[Stored items]

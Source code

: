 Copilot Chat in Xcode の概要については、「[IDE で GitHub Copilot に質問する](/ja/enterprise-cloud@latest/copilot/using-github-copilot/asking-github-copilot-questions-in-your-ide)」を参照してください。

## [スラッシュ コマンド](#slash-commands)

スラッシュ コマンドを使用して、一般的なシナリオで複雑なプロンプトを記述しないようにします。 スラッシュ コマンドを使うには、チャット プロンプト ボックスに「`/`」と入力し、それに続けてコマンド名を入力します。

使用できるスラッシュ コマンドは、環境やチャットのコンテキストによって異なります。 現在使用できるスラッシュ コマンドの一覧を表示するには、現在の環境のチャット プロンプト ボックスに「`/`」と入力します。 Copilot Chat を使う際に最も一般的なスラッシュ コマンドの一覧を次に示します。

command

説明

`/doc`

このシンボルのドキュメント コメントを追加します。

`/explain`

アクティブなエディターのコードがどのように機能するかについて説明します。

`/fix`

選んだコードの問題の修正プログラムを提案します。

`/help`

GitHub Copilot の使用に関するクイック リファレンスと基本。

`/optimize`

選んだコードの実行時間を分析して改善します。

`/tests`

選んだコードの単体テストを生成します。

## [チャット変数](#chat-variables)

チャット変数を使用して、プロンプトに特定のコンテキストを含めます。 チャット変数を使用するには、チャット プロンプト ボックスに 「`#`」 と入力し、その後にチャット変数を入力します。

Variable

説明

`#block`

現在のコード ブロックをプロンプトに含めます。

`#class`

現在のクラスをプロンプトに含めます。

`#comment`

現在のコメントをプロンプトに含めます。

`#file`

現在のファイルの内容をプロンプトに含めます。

### Required work
Count the lines in the entries above where the string "ボックスに" shows up, and give that number only.

### Solution to this exercise
3